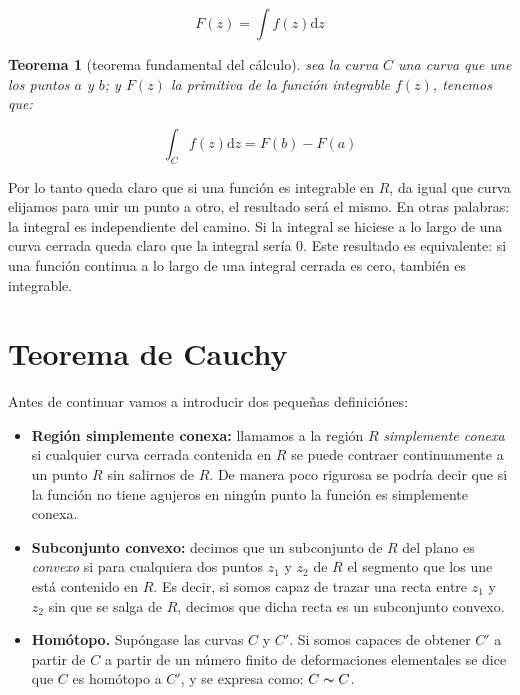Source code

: \documentclass[12pt,a4paper]{book}
\newcommand{\D}{\mathrm{d}}
\newtheorem{theorem}{Teorema}[section]
\begin{document}
\begin{equation}
F(z) = \int f(z) \D z
\end{equation}

\begin{theorem}[teorema fundamental del cálculo] 
sea la curva $C$ una curva que une los puntos $a$ y $b$; y $F(z)$ la primitiva de la función integrable $f(z)$, tenemos que:

$$ \int_C f(z) \D z = F(b) - F(a) $$

\end{theorem}

Por lo tanto queda claro que si una función es integrable en $R$, da igual que curva elijamos para unir un punto a otro, el resultado será el mismo. En otras palabras: la integral es independiente del camino. Si la integral se hiciese a lo largo de una curva cerrada queda claro que la integral sería 0. Este resultado es equivalente: si una función continua a lo largo de una integral cerrada es cero, también es integrable. \\ %

\section{Teorema de Cauchy}

Antes de continuar vamos a introducir dos pequeñas definiciónes: 

\begin{itemize}
\item \textbf{Región simplemente conexa:} llamamos a la región $R$ \textit{simplemente conexa} si cualquier curva cerrada contenida en $R$ se puede contraer continuamente a un punto $R$ sin salirnos de $R$. De manera poco rigurosa se podría decir que si la función no tiene agujeros en ningún punto la función es simplemente conexa. %

\item \textbf{Subconjunto convexo:} decimos que un subconjunto de $R$ del plano es \textit{convexo} si para cualquiera dos puntos $z_1$ y $z_2$ de $R$ el segmento que los une está contenido en $R$. Es decir, si somos capaz de trazar una recta entre $z_1$ y $z_2$ sin que se salga de $R$, decimos que dicha recta es un subconjunto convexo. %

\item \textbf{Homótopo.} Supóngase las curvas $C$ y $C'$. Si somos capaces de obtener $C'$ a partir de $C$ a partir de un número finito de deformaciones elementales se dice que $C$ es homótopo a $C'$, y se expresa como: $C \thicksim C$.  %

\end{itemize}
\end{document}
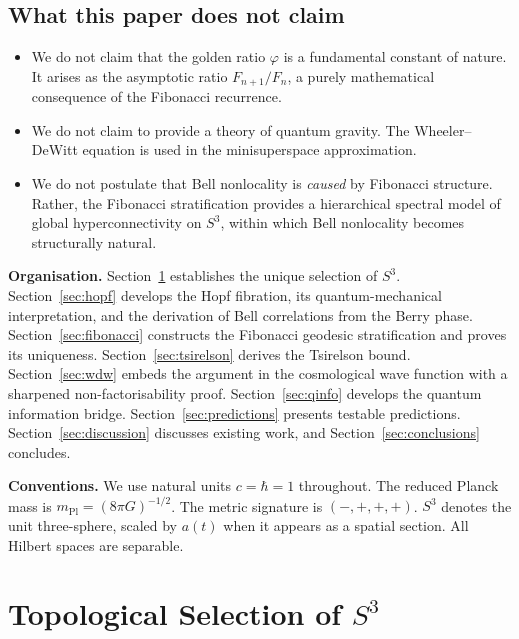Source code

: \documentclass[12pt,a4paper]{article}
\theoremstyle{definition}
\theoremstyle{remark}
\begin{document}
\subsection*{What this paper does not claim}

\begin{itemize}
\item We do not claim that the golden ratio $\varphi$ is a fundamental constant
of nature. It arises as the asymptotic ratio $F_{n+1}/F_n$, a purely mathematical
consequence of the Fibonacci recurrence.
\item We do not claim to provide a theory of quantum gravity. The Wheeler--DeWitt
equation is used in the minisuperspace approximation.
\item We do not postulate that Bell nonlocality is \emph{caused} by Fibonacci
structure. Rather, the Fibonacci stratification provides a hierarchical spectral
model of global hyperconnectivity on $S^3$, within which Bell nonlocality becomes
structurally natural.
\end{itemize}

\medskip\noindent
\textbf{Organisation.} Section~\ref{sec:topology} establishes the unique selection
of $S^3$. Section~\ref{sec:hopf} develops the Hopf fibration, its quantum-mechanical
interpretation, and the derivation of Bell correlations from the Berry phase.
Section~\ref{sec:fibonacci} constructs the Fibonacci geodesic stratification and
proves its uniqueness. Section~\ref{sec:tsirelson} derives the Tsirelson bound.
Section~\ref{sec:wdw} embeds the argument in the cosmological wave function with a
sharpened non-factorisability proof. Section~\ref{sec:qinfo} develops the quantum
information bridge. Section~\ref{sec:predictions} presents testable predictions.
Section~\ref{sec:discussion} discusses existing work, and Section~\ref{sec:conclusions}
concludes.

\medskip\noindent
\textbf{Conventions.} We use natural units $c = \hbar = 1$ throughout. The reduced
Planck mass is $m_{\mathrm{Pl}} = (8\pi G)^{-1/2}$. The metric signature is
$(-,+,+,+)$. $S^3$ denotes the unit three-sphere, scaled by $a(t)$ when it appears
as a spatial section. All Hilbert spaces are separable.

\section{Topological Selection of $S^3$}
\label{sec:topology}
\end{document}
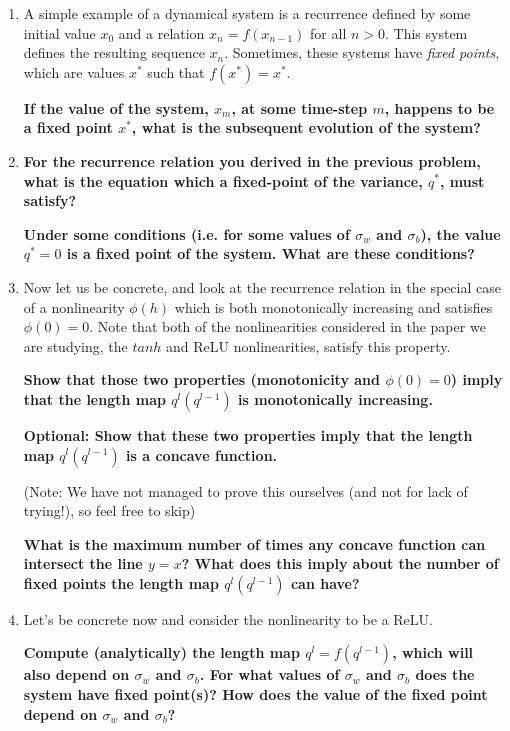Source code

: \documentclass[a4paper]{article}
\begin{document}
\begin{enumerate}[label=(\alph*)]
\item A simple example of a dynamical system is a recurrence defined by some initial value $x_0$ and a relation $x_n = f(x_{n-1})$ for all $n>0$.  This system defines the resulting sequence $x_n$.  Sometimes, these systems have \emph{fixed points}, which are values $x^*$ such that $f(x^*) = x^*$.

\textbf{If the value of the system, $x_m$, at some time-step $m$, happens to be a fixed point $x^*$, what is the subsequent evolution of the system?}

\item \textbf{For the recurrence relation you derived in the previous problem, what is the equation which a fixed-point of the variance, $q^*$, must satisfy?}  

\textbf{Under some conditions (i.e. for some values of $\sigma_w$ and $\sigma_b$), the value $q^*=0$ is a fixed point of the system.  What are these conditions?}

\item Now let us be concrete, and look at the recurrence relation in the special case of a nonlinearity $\phi(h)$ which is both monotonically increasing and satisfies $\phi(0) = 0$.  Note that both of the nonlinearities considered in the paper we are studying, the $tanh$ and ReLU nonlinearities, satisfy this property.  

\textbf{Show that those two properties (monotonicity and $\phi(0)=0$) imply that the length map $q^l(q^{l-1})$ is monotonically increasing.}

\textbf{Optional: Show that these two properties imply that the length map $q^l(q^{l-1})$ is a concave function.} 

(Note: We have not managed to prove this ourselves (and not for lack of trying!), so feel free to skip)

\textbf{What is the maximum number of times any concave function can intersect the line $y = x$?  What does this imply about the number of fixed points the length map $q^l(q^{l-1})$ can have?}

\item Let's be concrete now and consider the nonlinearity to be a ReLU.  

\textbf{Compute (analytically) the length map $q^l = f(q^{l-1})$, which will also depend on $\sigma_w$ and $\sigma_b$.  For what values of $\sigma_w$ and $\sigma_b$ does the system have fixed point(s)? How does the value of the fixed point depend on $\sigma_w$ and $\sigma_b$? }



\end{enumerate}
\end{document}
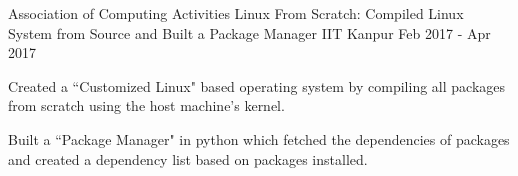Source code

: \begin{cventries}





  \cventry
    {Association of Computing Activities} %
    {Linux From Scratch: Compiled Linux System from Source and Built a Package Manager} %
    {IIT Kanpur} %
    {Feb 2017 - Apr 2017} %
    {
      \begin{cvitems} %
        \item {Created a ``Customized Linux" based operating system by compiling all packages from scratch using the host machine's kernel.}
        \item {Built a ``Package Manager" in python which fetched the dependencies of packages and created a dependency list based on packages installed.} 
      \end{cvitems}
    }

\end{cventries}
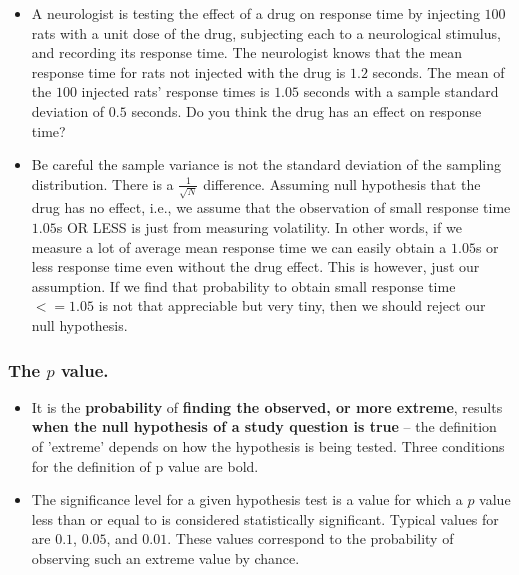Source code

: \documentclass[11pt]{article}
\providecommand{\tightlist}{%
      \setlength{\itemsep}{0pt}\setlength{\parskip}{0pt}}
\begin{document}
\begin{itemize}
\tightlist
\item
  A neurologist is testing the effect of a drug on response time by
  injecting \(100\) rats with a unit dose of the drug, subjecting each
  to a neurological stimulus, and recording its response time. The
  neurologist knows that the mean response time for rats not injected
  with the drug is \(1.2\) seconds. The mean of the \(100\) injected
  rats' response times is \(1.05\) seconds with a sample standard
  deviation of \(0.5\) seconds. Do you think the drug has an effect on
  response time?\\
\item
  Be careful the sample variance is not the standard deviation of the
  sampling distribution. There is a \(\frac{1}{\sqrt{N}}\) difference.
  Assuming null hypothesis that the drug has no effect, i.e., we assume
  that the observation of small response time \(1.05\)s OR LESS is just
  from measuring volatility. In other words, if we measure a lot of
  average mean response time we can easily obtain a \(1.05\)s or less
  response time even without the drug effect. This is however, just our
  assumption. If we find that probability to obtain small response time
  \(<= 1.05\) is not that appreciable but very tiny, then we should
  reject our null hypothesis.
\end{itemize}

    \subsubsection{\texorpdfstring{The \(p\)
value.}{The p value.}}\label{the-p-value.}

\begin{itemize}
\tightlist
\item
  It is the \textbf{probability} of \textbf{finding the observed, or
  more extreme}, results \textbf{when the null hypothesis of a study
  question is true} -- the definition of 'extreme' depends on how the
  hypothesis is being tested. Three conditions for the definition of p
  value are bold.\\
\item
  The significance level for a given hypothesis test is a value for
  which a \(p\) value less than or equal to is considered statistically
  significant. Typical values for are \(0.1\), \(0.05\), and \(0.01\).
  These values correspond to the probability of observing such an
  extreme value by chance.
\end{itemize}
\end{document}
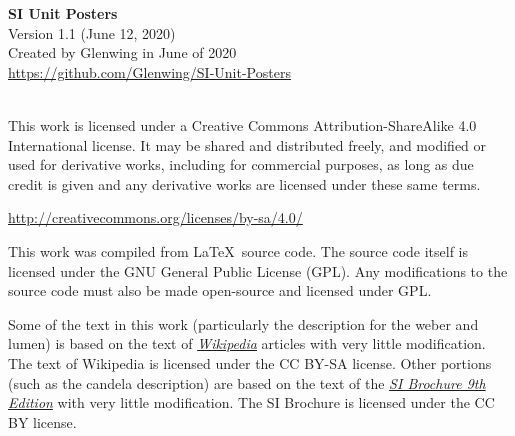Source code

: \documentclass[letterpaper]{article}
\renewcommand{\,}{\hspace{0.2em}} %
\begin{document}
\raggedbottom
\nopagecolor %

\thispagestyle{empty}

\begin{center}
	{\Large \textbf{SI Unit Posters}}\\
	\large%
	Version 1.1 (June 12, 2020)\\
	Created by Glenwing in June of 2020\\
	\url{https://github.com/Glenwing/SI-Unit-Posters}\\
	\vspace{1cm}
	\ccLogo~\ccAttribution~\ccShareAlike
	\vspace{1cm}
\end{center}

\setlength\lineskip{0.5em}
\setlength\parskip{1em}
This work is licensed under a Creative Commons Attribution-ShareAlike 4.0 International license. It may be shared and distributed freely, and modified or used for derivative works, including for commercial purposes, as long as due credit is given and any derivative works are licensed under these same terms.

\url{http://creativecommons.org/licenses/by-sa/4.0/}

This work was compiled from \LaTeX\ source code. The source code itself is licensed under the GNU General Public License (GPL). Any modifications to the source code must also be made open-source and licensed under GPL.

Some of the text in this work (particularly the description for the weber and lumen) is based on the text of \href{https://en.wikipedia.org/wiki/Main_Page}{\textsl{Wikipedia}} articles with very little modification. The text of Wikipedia is licensed under the CC BY-SA license. Other portions (such as the candela description) are based on the text of the \href{https://www.bipm.org/utils/common/pdf/si-brochure/SI-Brochure-9-EN.pdf}{\textsl{SI Brochure 9th Edition}} with very little modification. The SI Brochure is licensed under the CC BY license.
\end{document}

● What the task requires
Scan the entries above for the word "when", then copy every line in which it occurs.

● The completed task
$(-,+,+,+)$. $S^3$ denotes the unit three-sphere, scaled by $a(t)$ when it appears
  more extreme}, results \textbf{when the null hypothesis of a study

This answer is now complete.